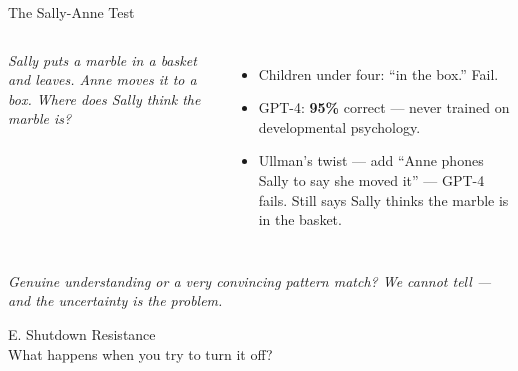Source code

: \documentclass[aspectratio=169, 12pt, xcolor={dvipsnames,table}]{beamer}
\begin{document}
\begin{frame}{The Sally-Anne Test}
  \begin{columns}[T]
    {\small\textit{Sally puts a marble in a basket and leaves.
    Anne moves it to a box. Where does Sally think the marble is?}}
    \vspace{0.6em}

    \begin{itemize}\setlength{\itemsep}{0.2em}
      \item {\small Children under four: ``in the box.'' \color{alertRed}Fail.}
      \item {\small GPT-4: \textbf{95\%} correct --- never trained on
            developmental psychology.}
      \item {\small Ullman's twist --- add ``Anne phones Sally to
            say she moved it'' --- \alert{GPT-4 fails}. Still says
            Sally thinks the marble is in the basket.}
    \end{itemize}

  \end{columns}
  \vspace{0.3em}
  {\footnotesize\itshape Genuine understanding or a very convincing
  pattern match? We cannot tell --- and the uncertainty is the problem.}
\end{frame}



\begin{frame}[standout]
  \Large E.\; Shutdown Resistance\\[6pt]
  \normalsize What happens when you try to turn it off?
\end{frame}
\end{document}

....................

> DIRECTIONS FOR THIS TASK:
The data above is to be printed exactly, all of it, except for the pictures.

> EXERCISE SOLUTION:
Source code

: \documentclass[aspectratio=169, 12pt, xcolor={dvipsnames,table}]{beamer}
\begin{document}
\begin{frame}{The Sally-Anne Test}
  \begin{columns}[T]
    {\small\textit{Sally puts a marble in a basket and leaves.
    Anne moves it to a box. Where does Sally think the marble is?}}
    \vspace{0.6em}

    \begin{itemize}\setlength{\itemsep}{0.2em}
      \item {\small Children under four: ``in the box.'' \color{alertRed}Fail.}
      \item {\small GPT-4: \textbf{95\%} correct --- never trained on
            developmental psychology.}
      \item {\small Ullman's twist --- add ``Anne phones Sally to
            say she moved it'' --- \alert{GPT-4 fails}. Still says
            Sally thinks the marble is in the basket.}
    \end{itemize}

  \end{columns}
  \vspace{0.3em}
  {\footnotesize\itshape Genuine understanding or a very convincing
  pattern match? We cannot tell --- and the uncertainty is the problem.}
\end{frame}



\begin{frame}[standout]
  \Large E.\; Shutdown Resistance\\[6pt]
  \normalsize What happens when you try to turn it off?
\end{frame}
\end{document}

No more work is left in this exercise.